::: Data provided :::

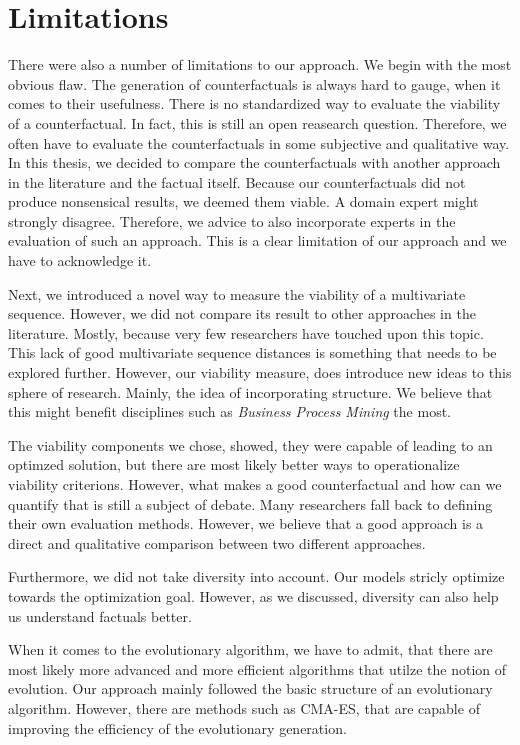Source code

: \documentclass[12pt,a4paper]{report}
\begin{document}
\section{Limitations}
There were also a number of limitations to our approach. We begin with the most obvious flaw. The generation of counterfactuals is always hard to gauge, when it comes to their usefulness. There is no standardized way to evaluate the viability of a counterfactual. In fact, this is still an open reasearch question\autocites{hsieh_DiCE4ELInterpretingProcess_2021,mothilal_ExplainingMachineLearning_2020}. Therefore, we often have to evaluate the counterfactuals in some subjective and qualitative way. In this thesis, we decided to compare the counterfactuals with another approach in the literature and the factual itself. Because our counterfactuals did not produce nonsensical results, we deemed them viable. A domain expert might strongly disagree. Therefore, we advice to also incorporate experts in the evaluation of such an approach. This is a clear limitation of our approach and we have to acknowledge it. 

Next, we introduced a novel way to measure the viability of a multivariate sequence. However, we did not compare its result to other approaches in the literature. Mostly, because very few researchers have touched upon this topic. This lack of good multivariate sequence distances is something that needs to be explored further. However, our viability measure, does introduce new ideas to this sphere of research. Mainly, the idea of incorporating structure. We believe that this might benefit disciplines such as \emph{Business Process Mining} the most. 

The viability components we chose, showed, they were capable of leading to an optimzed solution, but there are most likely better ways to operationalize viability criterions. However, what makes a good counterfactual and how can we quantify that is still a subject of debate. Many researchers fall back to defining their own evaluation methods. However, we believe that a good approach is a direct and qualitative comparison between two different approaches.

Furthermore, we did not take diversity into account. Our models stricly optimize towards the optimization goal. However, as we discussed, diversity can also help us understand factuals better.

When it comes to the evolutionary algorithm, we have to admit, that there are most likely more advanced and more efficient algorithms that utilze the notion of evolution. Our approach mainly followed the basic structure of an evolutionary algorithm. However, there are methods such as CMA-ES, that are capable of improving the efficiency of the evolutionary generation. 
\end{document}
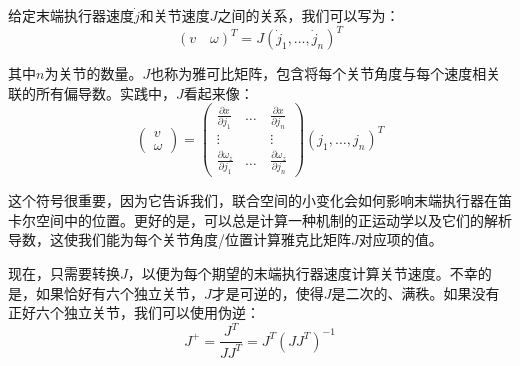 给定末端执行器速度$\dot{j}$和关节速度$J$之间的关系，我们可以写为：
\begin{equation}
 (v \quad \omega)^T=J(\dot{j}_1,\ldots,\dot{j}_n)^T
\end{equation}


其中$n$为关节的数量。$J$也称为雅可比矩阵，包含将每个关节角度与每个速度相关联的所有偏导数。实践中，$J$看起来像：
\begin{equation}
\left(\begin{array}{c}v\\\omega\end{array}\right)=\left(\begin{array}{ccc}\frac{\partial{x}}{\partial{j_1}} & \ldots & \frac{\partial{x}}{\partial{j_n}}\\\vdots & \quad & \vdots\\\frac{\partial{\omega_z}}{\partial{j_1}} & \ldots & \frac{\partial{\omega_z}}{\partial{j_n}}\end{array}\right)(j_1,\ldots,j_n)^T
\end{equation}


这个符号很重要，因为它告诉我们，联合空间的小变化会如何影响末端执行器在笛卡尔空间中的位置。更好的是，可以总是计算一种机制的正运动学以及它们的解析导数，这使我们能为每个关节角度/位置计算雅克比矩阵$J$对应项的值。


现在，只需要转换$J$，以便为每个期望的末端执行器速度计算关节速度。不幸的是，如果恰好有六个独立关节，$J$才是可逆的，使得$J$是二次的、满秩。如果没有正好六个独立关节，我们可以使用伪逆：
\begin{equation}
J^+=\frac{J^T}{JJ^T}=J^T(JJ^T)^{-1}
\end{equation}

:::
::: Data provided :::

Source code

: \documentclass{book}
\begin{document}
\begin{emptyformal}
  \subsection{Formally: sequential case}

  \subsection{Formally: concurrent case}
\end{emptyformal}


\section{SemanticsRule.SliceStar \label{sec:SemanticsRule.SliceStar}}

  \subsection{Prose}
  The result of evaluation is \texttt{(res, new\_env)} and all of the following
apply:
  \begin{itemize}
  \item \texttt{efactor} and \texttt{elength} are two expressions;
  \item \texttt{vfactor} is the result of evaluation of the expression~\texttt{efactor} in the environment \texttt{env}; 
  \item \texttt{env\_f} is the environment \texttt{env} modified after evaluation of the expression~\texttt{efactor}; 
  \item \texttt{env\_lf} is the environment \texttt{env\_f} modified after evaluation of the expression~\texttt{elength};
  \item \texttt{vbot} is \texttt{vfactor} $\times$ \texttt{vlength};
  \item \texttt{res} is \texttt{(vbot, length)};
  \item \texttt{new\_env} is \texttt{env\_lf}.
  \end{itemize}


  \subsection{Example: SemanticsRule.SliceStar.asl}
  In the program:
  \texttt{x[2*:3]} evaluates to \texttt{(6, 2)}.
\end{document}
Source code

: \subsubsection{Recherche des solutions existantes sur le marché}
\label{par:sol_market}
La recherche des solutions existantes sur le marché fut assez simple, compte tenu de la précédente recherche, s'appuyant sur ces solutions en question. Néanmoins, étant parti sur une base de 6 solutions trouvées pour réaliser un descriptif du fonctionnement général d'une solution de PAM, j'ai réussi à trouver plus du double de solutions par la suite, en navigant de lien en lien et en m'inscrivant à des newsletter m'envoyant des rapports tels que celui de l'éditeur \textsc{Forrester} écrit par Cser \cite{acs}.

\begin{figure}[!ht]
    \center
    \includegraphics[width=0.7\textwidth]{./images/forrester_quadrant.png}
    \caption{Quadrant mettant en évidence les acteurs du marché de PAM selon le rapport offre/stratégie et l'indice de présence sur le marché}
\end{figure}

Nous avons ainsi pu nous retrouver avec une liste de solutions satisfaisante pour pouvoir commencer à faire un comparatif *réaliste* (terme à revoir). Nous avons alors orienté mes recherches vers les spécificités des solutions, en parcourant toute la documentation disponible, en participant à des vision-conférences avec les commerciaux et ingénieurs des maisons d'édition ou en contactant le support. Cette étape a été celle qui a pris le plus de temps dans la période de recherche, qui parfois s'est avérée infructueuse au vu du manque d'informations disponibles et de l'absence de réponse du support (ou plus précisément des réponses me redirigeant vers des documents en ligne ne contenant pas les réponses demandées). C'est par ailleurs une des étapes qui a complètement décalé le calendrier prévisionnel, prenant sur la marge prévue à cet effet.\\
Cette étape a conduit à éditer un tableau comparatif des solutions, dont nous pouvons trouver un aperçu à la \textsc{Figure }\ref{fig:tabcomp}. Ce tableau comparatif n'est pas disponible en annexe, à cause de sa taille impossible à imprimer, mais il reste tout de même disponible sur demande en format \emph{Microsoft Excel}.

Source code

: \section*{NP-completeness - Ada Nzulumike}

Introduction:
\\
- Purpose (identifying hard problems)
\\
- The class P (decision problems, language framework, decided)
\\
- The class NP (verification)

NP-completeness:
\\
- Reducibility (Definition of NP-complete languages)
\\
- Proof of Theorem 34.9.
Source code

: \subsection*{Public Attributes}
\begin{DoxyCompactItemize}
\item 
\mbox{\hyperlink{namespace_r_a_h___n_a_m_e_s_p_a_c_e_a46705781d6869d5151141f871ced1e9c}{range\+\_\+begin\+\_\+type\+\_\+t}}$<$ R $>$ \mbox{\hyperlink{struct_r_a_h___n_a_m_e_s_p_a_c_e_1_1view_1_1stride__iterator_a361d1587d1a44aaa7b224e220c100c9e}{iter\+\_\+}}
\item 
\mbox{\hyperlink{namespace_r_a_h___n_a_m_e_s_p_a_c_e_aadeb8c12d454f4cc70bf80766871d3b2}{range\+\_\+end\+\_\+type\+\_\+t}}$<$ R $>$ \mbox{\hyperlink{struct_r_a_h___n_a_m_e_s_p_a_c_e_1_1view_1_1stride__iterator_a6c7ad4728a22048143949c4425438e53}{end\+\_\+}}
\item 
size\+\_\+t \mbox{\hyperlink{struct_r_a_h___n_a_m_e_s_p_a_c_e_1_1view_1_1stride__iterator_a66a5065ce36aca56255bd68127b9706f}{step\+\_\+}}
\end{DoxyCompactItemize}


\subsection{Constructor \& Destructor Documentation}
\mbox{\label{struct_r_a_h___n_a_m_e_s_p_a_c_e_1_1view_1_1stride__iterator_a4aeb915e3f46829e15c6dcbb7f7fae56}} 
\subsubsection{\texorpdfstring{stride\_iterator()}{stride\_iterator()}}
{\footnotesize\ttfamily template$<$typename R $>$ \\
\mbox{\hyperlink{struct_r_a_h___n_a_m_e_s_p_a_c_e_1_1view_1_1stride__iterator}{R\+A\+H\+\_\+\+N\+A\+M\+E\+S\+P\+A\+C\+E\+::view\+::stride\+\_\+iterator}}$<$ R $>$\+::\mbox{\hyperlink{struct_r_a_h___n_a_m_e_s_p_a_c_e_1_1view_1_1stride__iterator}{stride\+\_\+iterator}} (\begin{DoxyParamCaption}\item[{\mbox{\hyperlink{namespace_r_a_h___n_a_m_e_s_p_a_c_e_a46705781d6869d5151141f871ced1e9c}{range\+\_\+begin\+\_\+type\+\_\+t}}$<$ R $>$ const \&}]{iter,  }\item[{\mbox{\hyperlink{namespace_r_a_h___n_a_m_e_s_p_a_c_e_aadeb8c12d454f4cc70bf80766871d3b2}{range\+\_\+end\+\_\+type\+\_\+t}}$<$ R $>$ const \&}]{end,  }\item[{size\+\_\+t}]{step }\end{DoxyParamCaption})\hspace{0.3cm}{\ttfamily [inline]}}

:::
::: Data provided :::

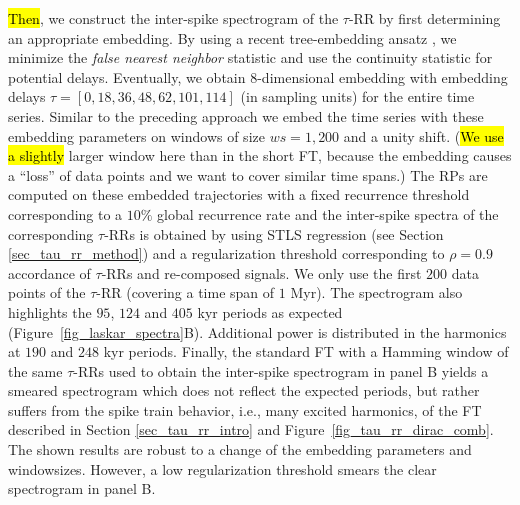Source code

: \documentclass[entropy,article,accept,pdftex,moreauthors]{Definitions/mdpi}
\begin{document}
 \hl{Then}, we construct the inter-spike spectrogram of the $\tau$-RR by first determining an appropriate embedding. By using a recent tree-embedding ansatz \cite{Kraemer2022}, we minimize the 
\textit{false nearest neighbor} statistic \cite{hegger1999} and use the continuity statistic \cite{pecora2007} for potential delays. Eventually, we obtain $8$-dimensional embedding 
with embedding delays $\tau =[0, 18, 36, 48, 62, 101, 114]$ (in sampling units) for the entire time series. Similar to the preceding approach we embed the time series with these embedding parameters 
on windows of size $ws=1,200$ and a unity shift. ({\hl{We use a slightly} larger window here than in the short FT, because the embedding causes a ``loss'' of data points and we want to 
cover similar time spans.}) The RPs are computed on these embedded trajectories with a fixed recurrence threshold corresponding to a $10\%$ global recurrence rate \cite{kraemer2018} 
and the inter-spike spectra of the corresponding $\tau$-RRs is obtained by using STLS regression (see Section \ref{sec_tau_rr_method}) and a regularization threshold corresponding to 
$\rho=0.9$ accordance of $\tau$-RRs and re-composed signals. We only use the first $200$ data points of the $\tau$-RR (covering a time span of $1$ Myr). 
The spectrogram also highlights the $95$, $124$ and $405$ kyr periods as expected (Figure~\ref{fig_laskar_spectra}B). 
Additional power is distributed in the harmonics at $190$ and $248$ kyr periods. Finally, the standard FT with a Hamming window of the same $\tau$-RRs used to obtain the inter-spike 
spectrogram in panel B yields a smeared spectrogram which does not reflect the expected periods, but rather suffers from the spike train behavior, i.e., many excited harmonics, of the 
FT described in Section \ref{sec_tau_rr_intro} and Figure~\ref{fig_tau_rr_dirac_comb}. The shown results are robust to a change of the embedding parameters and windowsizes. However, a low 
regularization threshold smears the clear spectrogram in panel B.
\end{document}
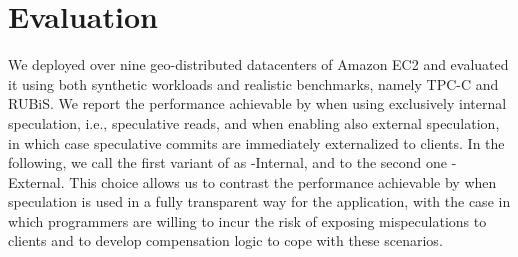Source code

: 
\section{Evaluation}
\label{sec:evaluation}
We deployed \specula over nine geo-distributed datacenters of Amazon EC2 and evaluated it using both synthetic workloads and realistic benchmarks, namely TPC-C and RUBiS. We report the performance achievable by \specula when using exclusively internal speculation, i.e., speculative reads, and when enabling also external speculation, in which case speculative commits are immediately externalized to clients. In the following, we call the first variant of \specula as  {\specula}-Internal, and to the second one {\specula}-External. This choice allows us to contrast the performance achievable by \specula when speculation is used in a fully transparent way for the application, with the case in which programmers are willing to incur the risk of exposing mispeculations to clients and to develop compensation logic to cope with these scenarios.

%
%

:::

## [Task prompt]
Look over the records above and say how many lines hold the word "SliceStar", giving the number alone.

## [Output below]
2